──────── Available data

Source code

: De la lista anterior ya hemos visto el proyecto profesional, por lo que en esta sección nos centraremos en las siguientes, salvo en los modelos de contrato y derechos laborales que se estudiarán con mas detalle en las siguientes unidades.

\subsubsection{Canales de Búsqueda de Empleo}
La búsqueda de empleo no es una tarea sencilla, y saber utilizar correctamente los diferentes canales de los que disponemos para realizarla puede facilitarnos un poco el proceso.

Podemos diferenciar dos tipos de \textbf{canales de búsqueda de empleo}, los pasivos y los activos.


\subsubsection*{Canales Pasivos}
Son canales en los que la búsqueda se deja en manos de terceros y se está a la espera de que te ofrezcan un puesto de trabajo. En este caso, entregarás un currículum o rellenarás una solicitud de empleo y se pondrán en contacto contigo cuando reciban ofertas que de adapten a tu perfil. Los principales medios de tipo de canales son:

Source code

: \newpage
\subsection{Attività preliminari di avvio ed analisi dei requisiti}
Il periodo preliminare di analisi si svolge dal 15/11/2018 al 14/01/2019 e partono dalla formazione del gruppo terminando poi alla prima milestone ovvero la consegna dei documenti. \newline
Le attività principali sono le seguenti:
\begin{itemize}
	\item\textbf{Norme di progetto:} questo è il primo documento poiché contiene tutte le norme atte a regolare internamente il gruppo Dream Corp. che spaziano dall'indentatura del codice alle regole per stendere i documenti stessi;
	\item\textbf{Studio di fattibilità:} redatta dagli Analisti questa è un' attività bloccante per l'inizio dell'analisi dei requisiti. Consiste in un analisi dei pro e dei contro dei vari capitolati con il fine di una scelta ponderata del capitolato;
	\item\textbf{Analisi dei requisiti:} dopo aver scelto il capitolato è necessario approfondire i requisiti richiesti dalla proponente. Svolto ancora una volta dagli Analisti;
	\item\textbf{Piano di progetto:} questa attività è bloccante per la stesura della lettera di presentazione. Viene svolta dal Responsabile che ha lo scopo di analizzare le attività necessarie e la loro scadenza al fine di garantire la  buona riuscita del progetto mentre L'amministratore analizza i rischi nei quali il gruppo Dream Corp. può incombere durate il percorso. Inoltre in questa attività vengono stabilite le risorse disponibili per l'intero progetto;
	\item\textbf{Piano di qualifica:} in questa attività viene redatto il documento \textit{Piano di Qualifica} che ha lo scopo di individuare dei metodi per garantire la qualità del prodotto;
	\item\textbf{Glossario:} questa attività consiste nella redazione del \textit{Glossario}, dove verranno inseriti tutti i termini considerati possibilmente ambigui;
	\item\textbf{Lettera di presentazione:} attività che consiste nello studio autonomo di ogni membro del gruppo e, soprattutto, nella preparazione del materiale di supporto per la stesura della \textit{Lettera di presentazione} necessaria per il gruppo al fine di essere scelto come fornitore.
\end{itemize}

────────────────

**What this task involves:**
An exact, complete copy of the records is the expected answer.

**Solution to the problem:**
Source code

: De la lista anterior ya hemos visto el proyecto profesional, por lo que en esta sección nos centraremos en las siguientes, salvo en los modelos de contrato y derechos laborales que se estudiarán con mas detalle en las siguientes unidades.

\subsubsection{Canales de Búsqueda de Empleo}
La búsqueda de empleo no es una tarea sencilla, y saber utilizar correctamente los diferentes canales de los que disponemos para realizarla puede facilitarnos un poco el proceso.

Podemos diferenciar dos tipos de \textbf{canales de búsqueda de empleo}, los pasivos y los activos.


\subsubsection*{Canales Pasivos}
Son canales en los que la búsqueda se deja en manos de terceros y se está a la espera de que te ofrezcan un puesto de trabajo. En este caso, entregarás un currículum o rellenarás una solicitud de empleo y se pondrán en contacto contigo cuando reciban ofertas que de adapten a tu perfil. Los principales medios de tipo de canales son:

Source code

: \newpage
\subsection{Attività preliminari di avvio ed analisi dei requisiti}
Il periodo preliminare di analisi si svolge dal 15/11/2018 al 14/01/2019 e partono dalla formazione del gruppo terminando poi alla prima milestone ovvero la consegna dei documenti. \newline
Le attività principali sono le seguenti:
\begin{itemize}
	\item\textbf{Norme di progetto:} questo è il primo documento poiché contiene tutte le norme atte a regolare internamente il gruppo Dream Corp. che spaziano dall'indentatura del codice alle regole per stendere i documenti stessi;
	\item\textbf{Studio di fattibilità:} redatta dagli Analisti questa è un' attività bloccante per l'inizio dell'analisi dei requisiti. Consiste in un analisi dei pro e dei contro dei vari capitolati con il fine di una scelta ponderata del capitolato;
	\item\textbf{Analisi dei requisiti:} dopo aver scelto il capitolato è necessario approfondire i requisiti richiesti dalla proponente. Svolto ancora una volta dagli Analisti;
	\item\textbf{Piano di progetto:} questa attività è bloccante per la stesura della lettera di presentazione. Viene svolta dal Responsabile che ha lo scopo di analizzare le attività necessarie e la loro scadenza al fine di garantire la  buona riuscita del progetto mentre L'amministratore analizza i rischi nei quali il gruppo Dream Corp. può incombere durate il percorso. Inoltre in questa attività vengono stabilite le risorse disponibili per l'intero progetto;
	\item\textbf{Piano di qualifica:} in questa attività viene redatto il documento \textit{Piano di Qualifica} che ha lo scopo di individuare dei metodi per garantire la qualità del prodotto;
	\item\textbf{Glossario:} questa attività consiste nella redazione del \textit{Glossario}, dove verranno inseriti tutti i termini considerati possibilmente ambigui;
	\item\textbf{Lettera di presentazione:} attività che consiste nello studio autonomo di ogni membro del gruppo e, soprattutto, nella preparazione del materiale di supporto per la stesura della \textit{Lettera di presentazione} necessaria per il gruppo al fine di essere scelto come fornitore.
\end{itemize}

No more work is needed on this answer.